**Task to carry out:**
Go through the data below and copy each line that includes "vertical".

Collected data
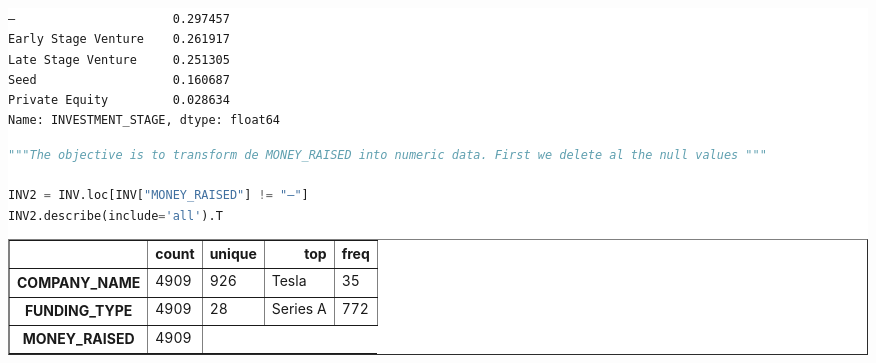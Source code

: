 


    —                      0.297457
    Early Stage Venture    0.261917
    Late Stage Venture     0.251305
    Seed                   0.160687
    Private Equity         0.028634
    Name: INVESTMENT_STAGE, dtype: float64




```python
"""The objective is to transform de MONEY_RAISED into numeric data. First we delete al the null values """

INV2 = INV.loc[INV["MONEY_RAISED"] != "—"]
INV2.describe(include='all').T 

```





  <div id="df-8eb2d35a-6b9b-4f08-98bf-185f7434dcc8">
    <div class="colab-df-container">
      <div>
<style scoped>
    .dataframe tbody tr th:only-of-type {
        vertical-align: middle;
    }

    .dataframe tbody tr th {
        vertical-align: top;
    }

    .dataframe thead th {
        text-align: right;
    }
</style>
<table border="1" class="dataframe">
  <thead>
    <tr style="text-align: right;">
      <th></th>
      <th>count</th>
      <th>unique</th>
      <th>top</th>
      <th>freq</th>
    </tr>
  </thead>
  <tbody>
    <tr>
      <th>COMPANY_NAME</th>
      <td>4909</td>
      <td>926</td>
      <td>Tesla</td>
      <td>35</td>
    </tr>
    <tr>
      <th>FUNDING_TYPE</th>
      <td>4909</td>
      <td>28</td>
      <td>Series A</td>
      <td>772</td>
    </tr>
    <tr>
      <th>MONEY_RAISED</th>
      <td>4909</td>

**Finished exercise:**
        vertical-align: middle;
        vertical-align: top;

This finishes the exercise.